PROBLEM DESCRIPTION »
Search the records for the string "Name". Copy each line where it occurs.

Data records
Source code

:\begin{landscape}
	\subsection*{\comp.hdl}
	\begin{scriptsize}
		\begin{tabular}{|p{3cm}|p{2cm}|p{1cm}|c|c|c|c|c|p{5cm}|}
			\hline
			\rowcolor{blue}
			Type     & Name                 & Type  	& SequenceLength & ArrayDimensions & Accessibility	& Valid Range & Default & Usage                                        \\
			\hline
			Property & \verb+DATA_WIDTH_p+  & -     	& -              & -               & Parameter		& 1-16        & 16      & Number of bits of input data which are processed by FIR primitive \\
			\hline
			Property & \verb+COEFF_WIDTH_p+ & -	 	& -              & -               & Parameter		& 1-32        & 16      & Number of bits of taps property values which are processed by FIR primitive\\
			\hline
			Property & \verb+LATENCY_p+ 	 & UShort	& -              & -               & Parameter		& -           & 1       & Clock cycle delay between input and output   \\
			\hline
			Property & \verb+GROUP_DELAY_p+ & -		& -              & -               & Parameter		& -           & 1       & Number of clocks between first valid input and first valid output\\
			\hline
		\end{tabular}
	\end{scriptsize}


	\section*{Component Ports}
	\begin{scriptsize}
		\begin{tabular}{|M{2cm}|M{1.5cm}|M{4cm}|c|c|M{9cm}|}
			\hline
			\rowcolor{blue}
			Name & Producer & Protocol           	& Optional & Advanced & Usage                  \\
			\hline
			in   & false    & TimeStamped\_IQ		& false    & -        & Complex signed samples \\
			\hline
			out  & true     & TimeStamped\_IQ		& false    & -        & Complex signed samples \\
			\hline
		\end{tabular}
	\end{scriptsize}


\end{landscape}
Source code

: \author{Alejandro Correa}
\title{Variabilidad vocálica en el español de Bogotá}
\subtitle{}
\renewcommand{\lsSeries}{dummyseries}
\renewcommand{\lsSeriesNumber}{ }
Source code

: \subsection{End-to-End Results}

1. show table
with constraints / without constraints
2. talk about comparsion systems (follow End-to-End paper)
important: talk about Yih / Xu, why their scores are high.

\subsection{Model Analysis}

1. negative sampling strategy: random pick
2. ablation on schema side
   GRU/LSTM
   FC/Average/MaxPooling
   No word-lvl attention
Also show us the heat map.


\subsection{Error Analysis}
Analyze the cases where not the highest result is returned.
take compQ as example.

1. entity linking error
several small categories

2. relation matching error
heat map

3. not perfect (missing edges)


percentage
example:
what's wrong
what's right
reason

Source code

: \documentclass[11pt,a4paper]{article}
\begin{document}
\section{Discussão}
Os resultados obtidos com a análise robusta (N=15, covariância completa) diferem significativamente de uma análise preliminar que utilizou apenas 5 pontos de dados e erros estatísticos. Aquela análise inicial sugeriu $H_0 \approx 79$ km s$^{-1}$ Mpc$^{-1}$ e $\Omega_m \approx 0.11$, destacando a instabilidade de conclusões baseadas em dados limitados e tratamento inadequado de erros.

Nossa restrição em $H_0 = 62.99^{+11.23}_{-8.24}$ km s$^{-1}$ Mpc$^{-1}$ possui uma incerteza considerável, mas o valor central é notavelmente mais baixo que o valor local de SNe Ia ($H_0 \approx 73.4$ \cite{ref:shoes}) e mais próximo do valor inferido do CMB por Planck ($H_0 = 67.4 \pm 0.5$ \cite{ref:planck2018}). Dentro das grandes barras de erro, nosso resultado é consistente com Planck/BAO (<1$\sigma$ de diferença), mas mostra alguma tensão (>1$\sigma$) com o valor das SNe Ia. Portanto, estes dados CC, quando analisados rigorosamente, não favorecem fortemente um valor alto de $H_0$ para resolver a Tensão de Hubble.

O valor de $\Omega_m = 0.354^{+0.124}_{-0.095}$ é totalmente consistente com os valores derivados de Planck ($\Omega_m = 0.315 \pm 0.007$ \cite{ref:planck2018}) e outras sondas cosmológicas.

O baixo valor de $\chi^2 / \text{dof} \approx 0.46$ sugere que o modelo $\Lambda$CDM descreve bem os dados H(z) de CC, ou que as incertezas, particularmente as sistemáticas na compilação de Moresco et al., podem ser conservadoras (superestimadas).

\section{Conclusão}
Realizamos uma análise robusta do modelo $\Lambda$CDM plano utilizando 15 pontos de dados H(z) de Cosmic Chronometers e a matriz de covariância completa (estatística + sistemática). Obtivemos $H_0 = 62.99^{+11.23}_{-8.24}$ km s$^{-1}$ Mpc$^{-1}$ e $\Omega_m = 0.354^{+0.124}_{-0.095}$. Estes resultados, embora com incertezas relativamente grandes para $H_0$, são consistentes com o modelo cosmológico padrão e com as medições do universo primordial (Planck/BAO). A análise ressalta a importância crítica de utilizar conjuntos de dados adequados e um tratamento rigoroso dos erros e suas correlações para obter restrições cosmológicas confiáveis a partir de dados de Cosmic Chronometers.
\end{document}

RESULT OF THE EXERCISE »
			Type     & Name                 & Type  	& SequenceLength & ArrayDimensions & Accessibility	& Valid Range & Default & Usage                                        \\
			Name & Producer & Protocol           	& Optional & Advanced & Usage                  \\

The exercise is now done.